La queja de Robin Wood se ha mantenido vigente a lo largo de casi todas las películas del agente 007. Sabemos que el intrépido protagonista no puede morir –al menos, no a manos de un matón cualquiera- así que la apuesta de los realizadores radica en que disfrutemos la pericia técnica y la belleza plástica con que las escenas de acción están ejecutadas.
Desde Casino Royale (2006) hasta la reciente Skyfall, la lucha de directores como Martin Campbell y ahora Sam Mendes (sumados al talento de Daniel Craig) ha sido darle espesor y estatura trágica a un héroe que sabemos finalmente invulnerable.

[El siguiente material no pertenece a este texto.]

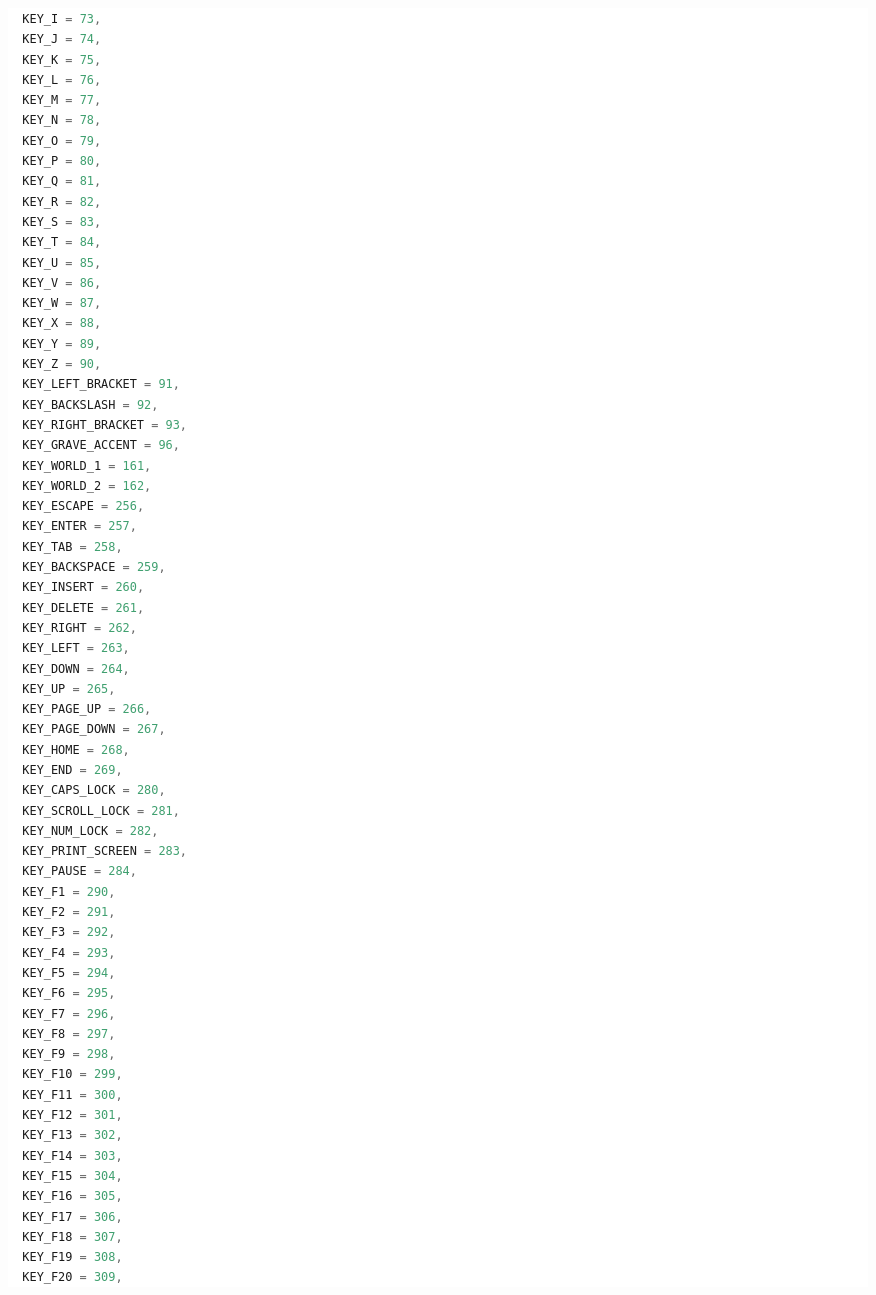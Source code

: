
 ```c
  KEY_I = 73,
  KEY_J = 74,
  KEY_K = 75,
  KEY_L = 76,
  KEY_M = 77,
  KEY_N = 78,
  KEY_O = 79,
  KEY_P = 80,
  KEY_Q = 81,
  KEY_R = 82,
  KEY_S = 83,
  KEY_T = 84,
  KEY_U = 85,
  KEY_V = 86,
  KEY_W = 87,
  KEY_X = 88,
  KEY_Y = 89,
  KEY_Z = 90,
  KEY_LEFT_BRACKET = 91,
  KEY_BACKSLASH = 92,
  KEY_RIGHT_BRACKET = 93,
  KEY_GRAVE_ACCENT = 96,
  KEY_WORLD_1 = 161,
  KEY_WORLD_2 = 162,
  KEY_ESCAPE = 256,
  KEY_ENTER = 257,
  KEY_TAB = 258,
  KEY_BACKSPACE = 259,
  KEY_INSERT = 260,
  KEY_DELETE = 261,
  KEY_RIGHT = 262,
  KEY_LEFT = 263,
  KEY_DOWN = 264,
  KEY_UP = 265,
  KEY_PAGE_UP = 266,
  KEY_PAGE_DOWN = 267,
  KEY_HOME = 268,
  KEY_END = 269,
  KEY_CAPS_LOCK = 280,
  KEY_SCROLL_LOCK = 281,
  KEY_NUM_LOCK = 282,
  KEY_PRINT_SCREEN = 283,
  KEY_PAUSE = 284,
  KEY_F1 = 290,
  KEY_F2 = 291,
  KEY_F3 = 292,
  KEY_F4 = 293,
  KEY_F5 = 294,
  KEY_F6 = 295,
  KEY_F7 = 296,
  KEY_F8 = 297,
  KEY_F9 = 298,
  KEY_F10 = 299,
  KEY_F11 = 300,
  KEY_F12 = 301,
  KEY_F13 = 302,
  KEY_F14 = 303,
  KEY_F15 = 304,
  KEY_F16 = 305,
  KEY_F17 = 306,
  KEY_F18 = 307,
  KEY_F19 = 308,
  KEY_F20 = 309,
```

Pueden matarle a la chica, pueden herirle, pero Bond tiene que salir airoso de cada aventura, al menos en sus objetivos más inmediatos: en Quantum of Solace, 007 no logra desarticular la organización mundial que se le opone, pero consigue desbaratar su plan en Bolivia.
Argo, dirigida y protagonizada por Ben Affleck, existe en un contexto muy distinto: su héroe es un agente de la CIA enviado a la convulsionada Irán de 1980 para rescatar a seis empleados norteamericanos asilados en la casa del embajador canadiense.
Argo, además, está basada en hechos reales, la clase de historia verídica que nos costaría creer si se nos presentara como pura ficción: la tapadera que inventa el espía es presentarse como productor de una película de fantasía–una variante muy chatarra y burda de Star Wars- enviado a Irán en busca de locaciones.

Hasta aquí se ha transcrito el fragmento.